What is needed: Reprint each record exactly. Pictures are not reprinted.

Listed entries:
▼▼▼

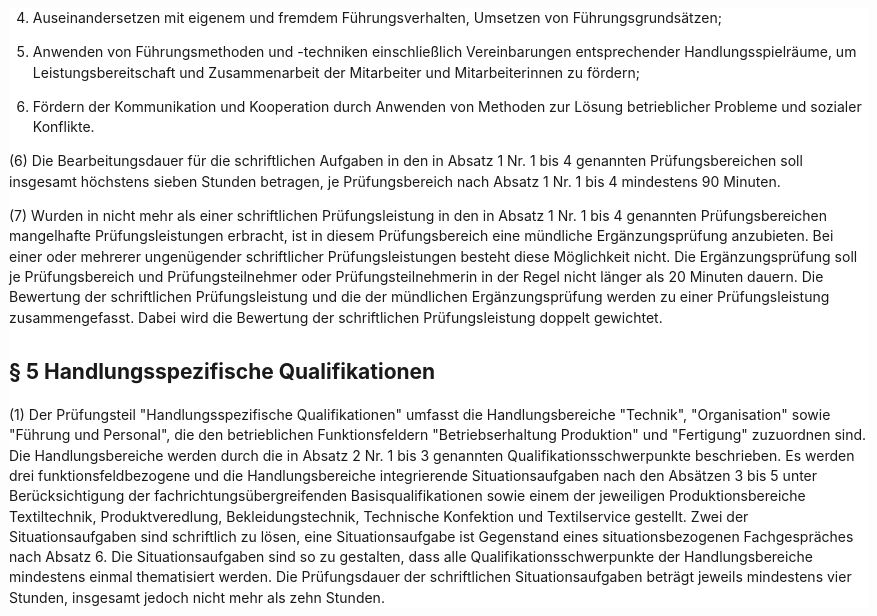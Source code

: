 
4.  Auseinandersetzen mit eigenem und fremdem Führungsverhalten, Umsetzen
    von Führungsgrundsätzen;


5.  Anwenden von Führungsmethoden und -techniken einschließlich
    Vereinbarungen entsprechender Handlungsspielräume, um
    Leistungsbereitschaft und Zusammenarbeit der Mitarbeiter und
    Mitarbeiterinnen zu fördern;


6.  Fördern der Kommunikation und Kooperation durch Anwenden von Methoden
    zur Lösung betrieblicher Probleme und sozialer Konflikte.




(6) Die Bearbeitungsdauer für die schriftlichen Aufgaben in den in
Absatz 1 Nr. 1 bis 4 genannten Prüfungsbereichen soll insgesamt
höchstens sieben Stunden betragen, je Prüfungsbereich nach Absatz 1
Nr. 1 bis 4 mindestens 90 Minuten.

(7) Wurden in nicht mehr als einer schriftlichen Prüfungsleistung in
den in Absatz 1 Nr. 1 bis 4 genannten Prüfungsbereichen mangelhafte
Prüfungsleistungen erbracht, ist in diesem Prüfungsbereich eine
mündliche Ergänzungsprüfung anzubieten. Bei einer oder mehrerer
ungenügender schriftlicher Prüfungsleistungen besteht diese
Möglichkeit nicht. Die Ergänzungsprüfung soll je Prüfungsbereich und
Prüfungsteilnehmer oder Prüfungsteilnehmerin in der Regel nicht länger
als 20 Minuten dauern. Die Bewertung der schriftlichen
Prüfungsleistung und die der mündlichen Ergänzungsprüfung werden zu
einer Prüfungsleistung zusammengefasst. Dabei wird die Bewertung der
schriftlichen Prüfungsleistung doppelt gewichtet.


## § 5 Handlungsspezifische Qualifikationen

(1) Der Prüfungsteil "Handlungsspezifische Qualifikationen" umfasst
die Handlungsbereiche "Technik", "Organisation" sowie "Führung und
Personal", die den betrieblichen Funktionsfeldern "Betriebserhaltung
Produktion" und "Fertigung" zuzuordnen sind. Die Handlungsbereiche
werden durch die in Absatz 2 Nr. 1 bis 3 genannten
Qualifikationsschwerpunkte beschrieben. Es werden drei
funktionsfeldbezogene und die Handlungsbereiche integrierende
Situationsaufgaben nach den Absätzen 3 bis 5 unter Berücksichtigung
der fachrichtungsübergreifenden Basisqualifikationen sowie einem der
jeweiligen Produktionsbereiche Textiltechnik, Produktveredlung,
Bekleidungstechnik, Technische Konfektion und Textilservice gestellt.
Zwei der Situationsaufgaben sind schriftlich zu lösen, eine
Situationsaufgabe ist Gegenstand eines situationsbezogenen
Fachgespräches nach Absatz 6. Die Situationsaufgaben sind so zu
gestalten, dass alle Qualifikationsschwerpunkte der Handlungsbereiche
mindestens einmal thematisiert werden. Die Prüfungsdauer der
schriftlichen Situationsaufgaben beträgt jeweils mindestens vier
Stunden, insgesamt jedoch nicht mehr als zehn Stunden.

▲▲▲

Expected output:
Source code

: 
4.  Auseinandersetzen mit eigenem und fremdem Führungsverhalten, Umsetzen
    von Führungsgrundsätzen;


5.  Anwenden von Führungsmethoden und -techniken einschließlich
    Vereinbarungen entsprechender Handlungsspielräume, um
    Leistungsbereitschaft und Zusammenarbeit der Mitarbeiter und
    Mitarbeiterinnen zu fördern;


6.  Fördern der Kommunikation und Kooperation durch Anwenden von Methoden
    zur Lösung betrieblicher Probleme und sozialer Konflikte.




(6) Die Bearbeitungsdauer für die schriftlichen Aufgaben in den in
Absatz 1 Nr. 1 bis 4 genannten Prüfungsbereichen soll insgesamt
höchstens sieben Stunden betragen, je Prüfungsbereich nach Absatz 1
Nr. 1 bis 4 mindestens 90 Minuten.

(7) Wurden in nicht mehr als einer schriftlichen Prüfungsleistung in
den in Absatz 1 Nr. 1 bis 4 genannten Prüfungsbereichen mangelhafte
Prüfungsleistungen erbracht, ist in diesem Prüfungsbereich eine
mündliche Ergänzungsprüfung anzubieten. Bei einer oder mehrerer
ungenügender schriftlicher Prüfungsleistungen besteht diese
Möglichkeit nicht. Die Ergänzungsprüfung soll je Prüfungsbereich und
Prüfungsteilnehmer oder Prüfungsteilnehmerin in der Regel nicht länger
als 20 Minuten dauern. Die Bewertung der schriftlichen
Prüfungsleistung und die der mündlichen Ergänzungsprüfung werden zu
einer Prüfungsleistung zusammengefasst. Dabei wird die Bewertung der
schriftlichen Prüfungsleistung doppelt gewichtet.


## § 5 Handlungsspezifische Qualifikationen

(1) Der Prüfungsteil "Handlungsspezifische Qualifikationen" umfasst
die Handlungsbereiche "Technik", "Organisation" sowie "Führung und
Personal", die den betrieblichen Funktionsfeldern "Betriebserhaltung
Produktion" und "Fertigung" zuzuordnen sind. Die Handlungsbereiche
werden durch die in Absatz 2 Nr. 1 bis 3 genannten
Qualifikationsschwerpunkte beschrieben. Es werden drei
funktionsfeldbezogene und die Handlungsbereiche integrierende
Situationsaufgaben nach den Absätzen 3 bis 5 unter Berücksichtigung
der fachrichtungsübergreifenden Basisqualifikationen sowie einem der
jeweiligen Produktionsbereiche Textiltechnik, Produktveredlung,
Bekleidungstechnik, Technische Konfektion und Textilservice gestellt.
Zwei der Situationsaufgaben sind schriftlich zu lösen, eine
Situationsaufgabe ist Gegenstand eines situationsbezogenen
Fachgespräches nach Absatz 6. Die Situationsaufgaben sind so zu
gestalten, dass alle Qualifikationsschwerpunkte der Handlungsbereiche
mindestens einmal thematisiert werden. Die Prüfungsdauer der
schriftlichen Situationsaufgaben beträgt jeweils mindestens vier
Stunden, insgesamt jedoch nicht mehr als zehn Stunden.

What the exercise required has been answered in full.